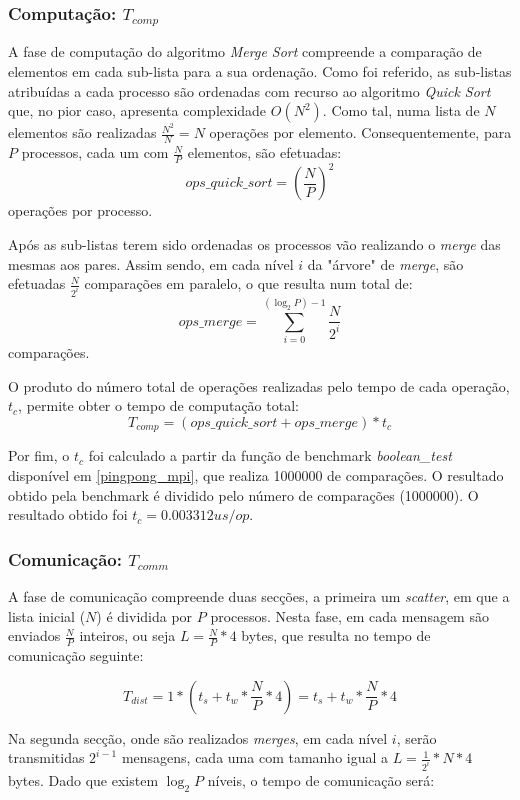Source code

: \documentclass{article}
\begin{document}
\subsubsection{Computação: $T_{comp}$}
A fase de computação do algoritmo \textit{Merge Sort} compreende a comparação de elementos em cada sub-lista para a sua ordenação.
Como foi referido, as sub-listas atribuídas a cada processo são ordenadas com recurso ao algoritmo \textit{Quick Sort} que, no pior
caso, apresenta complexidade $O(N^2)$. Como tal, numa lista de $N$ elementos são realizadas $\frac{N^2}{N}=N$ operações por elemento. 
Consequentemente, para $P$ processos, cada um com $\frac{N}{P}$ elementos, são efetuadas:
$$ops\_quick\_sort = \left(\frac{N}{P}\right)^2$$ 
operações por processo.

Após as sub-listas terem sido ordenadas os processos vão realizando o \textit{merge} das mesmas aos pares. Assim sendo,
em cada nível $i$ da "árvore" de \textit{merge}, são efetuadas $\frac{N}{2^i}$ comparações em paralelo, o que resulta num total de:
$$ops\_merge = \sum_{i=0}^{(\log_{2}P)-1}{\frac{N}{2^i}}$$
comparações.

O produto do número total de operações realizadas pelo tempo de cada operação, $t_c$, permite obter o tempo de computação total:
$$ T_{comp} = (ops\_quick\_sort + ops\_merge) * t_c $$

Por fim, o $t_c$ foi calculado a partir da função de benchmark \textit{boolean\_test} disponível em \ref{pingpong_mpi}, que realiza 1000000 de comparações. O resultado obtido pela benchmark é dividido pelo número de comparações (1000000). O resultado obtido foi $t_c = 0.003312us/op$.

\subsubsection{Comunicação: $T_{comm}$}

A fase de comunicação compreende duas secções, a primeira um \textit{scatter}, em que a lista inicial ($N$) é dividida por $P$ processos. Nesta fase, em cada mensagem são enviados $\frac{N}{P}$ inteiros, ou seja $L=\frac{N}{P}*4$ bytes, que resulta no tempo de comunicação seguinte:

$$ T_{dist} = 1 * (t_s + t_w * \frac{N}{P} * 4) = t_s + t_w * \frac{N}{P} * 4 $$

Na segunda secção, onde são realizados \textit{merges}, em cada nível $i$, serão transmitidas $2^{i-1}$ mensagens, cada uma com tamanho igual a $L=\frac{1}{2^i}*N*4$ bytes. Dado que existem $\log_{2}P$ níveis, o tempo de comunicação será:
\end{document}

### Activity
Would you please copy exactly the part of the entries above that begins at the line containing "Consequentemente, para $P$" and ends at the line containing "Após as sub-listas", both lines included?

### Solution to this task
Consequentemente, para $P$ processos, cada um com $\frac{N}{P}$ elementos, são efetuadas:
$$ops\_quick\_sort = \left(\frac{N}{P}\right)^2$$ 
operações por processo.

Após as sub-listas terem sido ordenadas os processos vão realizando o \textit{merge} das mesmas aos pares. Assim sendo,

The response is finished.